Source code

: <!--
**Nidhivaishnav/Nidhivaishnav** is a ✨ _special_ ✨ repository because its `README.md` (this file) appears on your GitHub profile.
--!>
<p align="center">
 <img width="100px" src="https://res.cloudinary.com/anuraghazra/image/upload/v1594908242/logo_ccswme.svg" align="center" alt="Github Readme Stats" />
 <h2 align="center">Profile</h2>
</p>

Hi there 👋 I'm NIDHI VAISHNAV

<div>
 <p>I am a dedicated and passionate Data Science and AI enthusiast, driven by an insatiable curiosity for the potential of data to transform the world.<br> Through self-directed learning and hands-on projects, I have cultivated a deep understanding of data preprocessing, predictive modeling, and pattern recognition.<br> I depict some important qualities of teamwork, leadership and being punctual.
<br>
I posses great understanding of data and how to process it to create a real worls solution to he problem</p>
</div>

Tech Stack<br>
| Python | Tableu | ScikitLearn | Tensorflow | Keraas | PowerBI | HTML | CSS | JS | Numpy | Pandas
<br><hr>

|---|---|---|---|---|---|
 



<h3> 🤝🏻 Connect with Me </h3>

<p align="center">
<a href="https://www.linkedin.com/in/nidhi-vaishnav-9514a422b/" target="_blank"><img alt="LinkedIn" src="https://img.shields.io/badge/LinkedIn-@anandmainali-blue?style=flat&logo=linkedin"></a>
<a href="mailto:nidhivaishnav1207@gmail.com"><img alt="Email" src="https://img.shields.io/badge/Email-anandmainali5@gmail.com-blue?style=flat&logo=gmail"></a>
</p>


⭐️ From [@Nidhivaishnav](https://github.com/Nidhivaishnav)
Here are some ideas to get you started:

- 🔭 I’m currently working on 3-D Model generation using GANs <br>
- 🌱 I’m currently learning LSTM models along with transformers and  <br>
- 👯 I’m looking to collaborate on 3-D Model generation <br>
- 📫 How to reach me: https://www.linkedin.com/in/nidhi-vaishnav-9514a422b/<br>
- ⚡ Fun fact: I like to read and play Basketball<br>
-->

---

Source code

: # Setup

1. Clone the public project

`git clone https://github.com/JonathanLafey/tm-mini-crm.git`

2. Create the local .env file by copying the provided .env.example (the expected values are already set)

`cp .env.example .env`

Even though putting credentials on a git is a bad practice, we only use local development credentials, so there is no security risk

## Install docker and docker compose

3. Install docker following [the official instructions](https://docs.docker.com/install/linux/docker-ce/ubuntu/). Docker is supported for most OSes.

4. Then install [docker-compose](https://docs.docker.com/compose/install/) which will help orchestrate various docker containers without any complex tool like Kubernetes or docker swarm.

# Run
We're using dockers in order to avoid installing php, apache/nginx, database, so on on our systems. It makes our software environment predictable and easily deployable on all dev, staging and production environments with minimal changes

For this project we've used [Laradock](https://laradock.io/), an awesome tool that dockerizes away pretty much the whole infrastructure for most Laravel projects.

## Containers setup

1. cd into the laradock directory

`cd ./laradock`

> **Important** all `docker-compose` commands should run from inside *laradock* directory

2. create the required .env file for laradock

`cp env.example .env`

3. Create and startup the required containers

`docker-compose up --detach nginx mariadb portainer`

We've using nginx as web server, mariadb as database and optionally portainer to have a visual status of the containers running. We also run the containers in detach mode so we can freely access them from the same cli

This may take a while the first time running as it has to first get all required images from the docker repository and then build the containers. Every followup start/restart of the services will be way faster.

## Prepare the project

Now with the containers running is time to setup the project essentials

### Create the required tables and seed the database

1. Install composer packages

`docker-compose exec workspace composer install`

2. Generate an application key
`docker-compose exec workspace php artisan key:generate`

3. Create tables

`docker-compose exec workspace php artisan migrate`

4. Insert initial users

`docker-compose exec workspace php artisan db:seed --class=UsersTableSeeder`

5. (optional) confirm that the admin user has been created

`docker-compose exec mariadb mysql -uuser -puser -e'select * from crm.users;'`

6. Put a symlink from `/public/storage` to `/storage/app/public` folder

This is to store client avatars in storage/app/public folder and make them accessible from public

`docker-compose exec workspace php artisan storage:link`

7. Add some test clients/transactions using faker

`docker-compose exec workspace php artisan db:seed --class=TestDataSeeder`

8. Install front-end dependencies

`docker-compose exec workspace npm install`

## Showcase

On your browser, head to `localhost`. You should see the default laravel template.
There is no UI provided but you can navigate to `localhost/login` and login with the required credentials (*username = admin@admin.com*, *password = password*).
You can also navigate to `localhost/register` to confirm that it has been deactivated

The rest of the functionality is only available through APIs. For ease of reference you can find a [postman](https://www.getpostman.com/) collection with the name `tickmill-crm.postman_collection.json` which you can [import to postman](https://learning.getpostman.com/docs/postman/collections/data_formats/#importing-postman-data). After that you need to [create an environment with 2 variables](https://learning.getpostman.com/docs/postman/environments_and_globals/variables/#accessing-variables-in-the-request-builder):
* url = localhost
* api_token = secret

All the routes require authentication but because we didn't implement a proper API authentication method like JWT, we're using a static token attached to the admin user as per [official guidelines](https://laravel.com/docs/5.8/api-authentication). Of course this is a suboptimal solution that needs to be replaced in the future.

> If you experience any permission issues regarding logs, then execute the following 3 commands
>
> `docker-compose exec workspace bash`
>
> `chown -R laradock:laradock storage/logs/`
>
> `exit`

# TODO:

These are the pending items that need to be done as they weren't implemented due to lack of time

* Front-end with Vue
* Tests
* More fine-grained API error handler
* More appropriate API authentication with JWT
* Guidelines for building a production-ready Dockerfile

==

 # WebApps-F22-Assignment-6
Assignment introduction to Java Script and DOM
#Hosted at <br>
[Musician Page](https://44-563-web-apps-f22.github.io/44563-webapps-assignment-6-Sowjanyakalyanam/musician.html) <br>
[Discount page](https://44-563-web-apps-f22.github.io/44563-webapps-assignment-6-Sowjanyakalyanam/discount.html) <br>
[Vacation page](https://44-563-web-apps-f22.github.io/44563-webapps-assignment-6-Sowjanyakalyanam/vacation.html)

→ TASK TO CARRY OUT
Look through the entries above; find each line with the word "been" and copy it.

→ YOUR SOLUTION
5. (optional) confirm that the admin user has been created
You can also navigate to `localhost/register` to confirm that it has been deactivated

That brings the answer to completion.